---------- Exercise material

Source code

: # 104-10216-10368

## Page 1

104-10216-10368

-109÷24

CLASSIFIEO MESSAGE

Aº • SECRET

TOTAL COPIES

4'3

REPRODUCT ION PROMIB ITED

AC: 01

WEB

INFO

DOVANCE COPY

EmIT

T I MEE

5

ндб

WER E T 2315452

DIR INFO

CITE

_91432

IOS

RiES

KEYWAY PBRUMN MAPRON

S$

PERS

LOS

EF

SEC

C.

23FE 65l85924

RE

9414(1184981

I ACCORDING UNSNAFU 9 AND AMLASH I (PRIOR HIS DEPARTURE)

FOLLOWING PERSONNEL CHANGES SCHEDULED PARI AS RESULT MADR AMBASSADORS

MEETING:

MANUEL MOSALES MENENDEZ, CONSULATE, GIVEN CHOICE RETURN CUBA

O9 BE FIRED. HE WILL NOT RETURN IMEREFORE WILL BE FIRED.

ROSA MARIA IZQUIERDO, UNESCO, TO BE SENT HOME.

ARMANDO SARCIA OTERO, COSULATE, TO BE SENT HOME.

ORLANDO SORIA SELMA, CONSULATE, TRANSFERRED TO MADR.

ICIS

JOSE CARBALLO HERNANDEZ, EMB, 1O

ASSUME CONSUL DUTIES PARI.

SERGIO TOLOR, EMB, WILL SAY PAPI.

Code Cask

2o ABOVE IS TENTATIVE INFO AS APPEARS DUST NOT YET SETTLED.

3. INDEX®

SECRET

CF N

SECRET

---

--------------------
---------- Exercise material

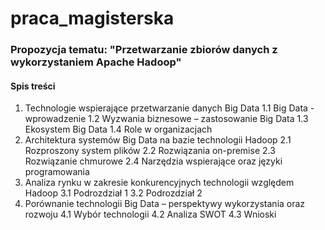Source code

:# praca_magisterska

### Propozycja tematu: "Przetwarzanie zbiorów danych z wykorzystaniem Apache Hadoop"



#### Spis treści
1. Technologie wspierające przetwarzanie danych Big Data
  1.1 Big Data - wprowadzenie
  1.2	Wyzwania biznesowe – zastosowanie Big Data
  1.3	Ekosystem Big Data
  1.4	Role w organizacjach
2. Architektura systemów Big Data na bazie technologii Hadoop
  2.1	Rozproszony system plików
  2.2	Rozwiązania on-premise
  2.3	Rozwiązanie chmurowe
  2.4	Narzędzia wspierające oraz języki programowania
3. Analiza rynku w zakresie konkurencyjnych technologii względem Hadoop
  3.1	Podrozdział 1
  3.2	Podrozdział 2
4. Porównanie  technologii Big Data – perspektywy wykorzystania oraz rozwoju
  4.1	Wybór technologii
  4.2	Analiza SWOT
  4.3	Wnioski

--------------------
---------- Exercise material

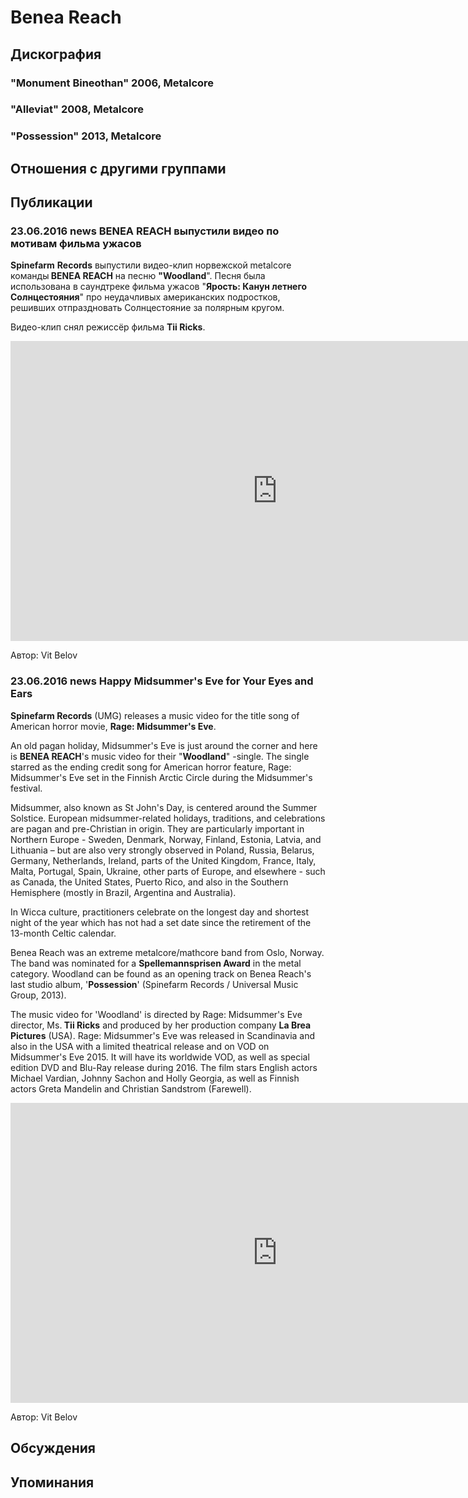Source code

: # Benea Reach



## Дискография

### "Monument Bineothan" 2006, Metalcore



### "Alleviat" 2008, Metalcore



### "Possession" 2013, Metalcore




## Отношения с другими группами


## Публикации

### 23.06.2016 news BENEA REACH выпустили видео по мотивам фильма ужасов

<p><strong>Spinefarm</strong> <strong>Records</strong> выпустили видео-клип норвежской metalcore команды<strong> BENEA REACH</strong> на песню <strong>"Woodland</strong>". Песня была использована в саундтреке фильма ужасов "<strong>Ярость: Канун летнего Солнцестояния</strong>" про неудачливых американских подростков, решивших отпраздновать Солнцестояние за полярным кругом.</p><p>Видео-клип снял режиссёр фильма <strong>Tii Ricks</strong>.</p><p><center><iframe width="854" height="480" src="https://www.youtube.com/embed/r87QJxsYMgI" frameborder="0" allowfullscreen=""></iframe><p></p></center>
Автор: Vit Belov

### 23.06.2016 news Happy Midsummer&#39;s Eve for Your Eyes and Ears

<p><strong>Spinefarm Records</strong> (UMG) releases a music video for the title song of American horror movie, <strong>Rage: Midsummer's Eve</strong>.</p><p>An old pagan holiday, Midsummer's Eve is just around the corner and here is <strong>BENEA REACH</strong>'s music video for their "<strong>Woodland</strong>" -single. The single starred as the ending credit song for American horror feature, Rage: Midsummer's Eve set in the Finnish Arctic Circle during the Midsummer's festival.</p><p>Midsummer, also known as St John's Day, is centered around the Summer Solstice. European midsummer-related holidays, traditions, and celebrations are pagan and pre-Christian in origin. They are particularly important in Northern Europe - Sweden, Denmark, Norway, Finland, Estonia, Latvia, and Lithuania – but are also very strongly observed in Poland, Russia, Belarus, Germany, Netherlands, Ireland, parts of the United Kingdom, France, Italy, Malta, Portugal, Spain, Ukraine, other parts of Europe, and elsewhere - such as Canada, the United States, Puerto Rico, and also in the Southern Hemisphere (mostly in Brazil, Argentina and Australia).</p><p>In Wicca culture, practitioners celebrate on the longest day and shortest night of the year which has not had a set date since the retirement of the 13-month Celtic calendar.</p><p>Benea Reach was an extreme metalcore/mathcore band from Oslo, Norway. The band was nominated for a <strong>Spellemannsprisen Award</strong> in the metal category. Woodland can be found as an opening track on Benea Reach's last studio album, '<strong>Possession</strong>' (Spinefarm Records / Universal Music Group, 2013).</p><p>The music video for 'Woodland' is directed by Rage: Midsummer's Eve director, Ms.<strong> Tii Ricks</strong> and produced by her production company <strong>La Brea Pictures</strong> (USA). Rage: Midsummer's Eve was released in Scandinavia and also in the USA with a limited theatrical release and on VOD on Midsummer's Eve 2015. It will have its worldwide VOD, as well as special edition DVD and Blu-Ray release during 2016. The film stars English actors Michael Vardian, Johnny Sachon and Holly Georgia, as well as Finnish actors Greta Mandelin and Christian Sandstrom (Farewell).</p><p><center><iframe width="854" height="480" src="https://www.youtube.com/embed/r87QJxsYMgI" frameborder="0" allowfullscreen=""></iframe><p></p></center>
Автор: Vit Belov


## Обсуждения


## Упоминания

--------------------

** Instructions to follow **
In how many lines of the material does the string "RETURN" appear? Reply with the number only.

** Task solution **
2